What are probate fees?

Probate fees are generally calculated as a percentage of the total value of the assets that go through the probate process. By having multiple wills, individuals can allocate their assets strategically between these wills. Typically, they would have one will that covers assets that need to go through probate (such as real estate and publicly traded stocks), and another will that covers assets that can be transferred directly to beneficiaries without going through the probate process (such as privately held company shares or certain personal property).

It’s important to note that the practice of using multiple wills is not universally accepted in all provinces and jurisdictions in Canada. The legality and effectiveness of this strategy can vary, and there have been legal challenges and debates surrounding the use of multiple wills for estate planning purposes. The provinces in Canada that have allowed the concept of multiple wills are Ontario and British Columbia.

Examples of how multiple wills can be used to minimize probate fees : Primary will and secondary will


Alice is a wealthy individual with assets totaling $10 million, including her primary residence, investment properties, stocks, and various personal possessions. She lives in a jurisdiction where probate fees are significant, and they apply to the total value of her estate.

Primary Will:

In her primary will, Alice lists assets that typically go through probate, such as her primary residence, some personal possessions, and certain investments, totaling $4 million. This primary will is designed to cover assets that must go through the probate process for legal reasons or practical purposes.

Secondary Will:

In her secondary will, Alice lists assets that can potentially avoid probate, such as privately held corporations, and other assets that can be transferred directly to beneficiaries without going through the probate process, totaling $6 million.

Minimizing Probate Taxes:

When Alice passes away, her primary will undergo probate, and the assets listed in it are subject to probate fees, based on the jurisdiction’s tax rates. In this example, the primary will, with assets worth $4 million, would incur a significant probate fee liability. However, the assets listed in her secondary will bypass the probate process altogether and go directly to the named beneficiaries. Therefore, they are not subject to probate fees.
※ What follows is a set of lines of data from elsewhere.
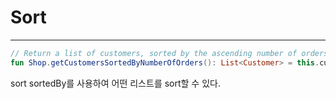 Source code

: 
# Sort
---

```kotlin
// Return a list of customers, sorted by the ascending number of orders they made
fun Shop.getCustomersSortedByNumberOfOrders(): List<Customer> = this.customers.sortedBy { it.orders.size }
```

sort sortedBy를 사용하여 어떤 리스트를 sort할 수 있다.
By using this multiple wills strategy, Alice has effectively reduced the value of her estate subject to probate fees from $10 million to just $4 million, resulting in substantial savings for her beneficiaries.

Instances where a secondary will might require probate

While the primary goal of a secondary will is to minimize probate requirements for certain assets, whether or not those assets require probate can depend on various factors, including local laws, proper drafting, and the nature of the assets. It is essential to work closely with legal professionals who are experienced in estate planning and familiar with the specific laws in your jurisdiction to ensure that your estate plan achieves your intended objectives.

Benefits of obtaining probate

While certain assets may not necessitate probate for ownership transfer and can be included in a secondary will, obtaining probate can still be advantageous for three reasons:

  1. Commencing probate initiates the countdown for potential claims against the estate. Some specific demands against the estate may have a limited timeframe within which they can be pursued.
  2. Obtaining probate also serves as protection for the executor. In cases where a will hasn’t undergone probate and is subsequently declared void, the executor might face potential personal liability towards the rightful beneficiaries.
  3. Securing probate provides safeguards for external entities, such as banks and brokerages, by offering verification that they are engaging with the individual duly authorized to represent the deceased’s estate. This safeguard ensures proper asset handling and prevents unintended transfers to unauthorized recipients.

Looking to set up multiple wills? Here is a quick reference guide:

  1. Consult an Estate Lawyer: Work with an experienced estate lawyer who is familiar with the laws in your specific province. They can guide you through the process and draft the necessary documents.
  2. Identify Non-Probate Assets: Determine which of your assets can be included in the secondary will to avoid probate.
  3. Draft the Wills: Your lawyer will draft both the primary and secondary wills, ensuring that they are legally sound and tailored to your specific situation.
  4. Execution and Witnesses: Both wills need to be properly signed and witnessed according to provincial laws. The signing process might differ depending on the province.
  5. Keep the Wills Safe: Store the wills in a secure place and let your loved ones know where they can be found. Inform your executor(s) about the existence and location of both wills.
  6. Regular Review: It’s important to review your wills periodically, especially when there are significant changes in your assets, family situation, or the law.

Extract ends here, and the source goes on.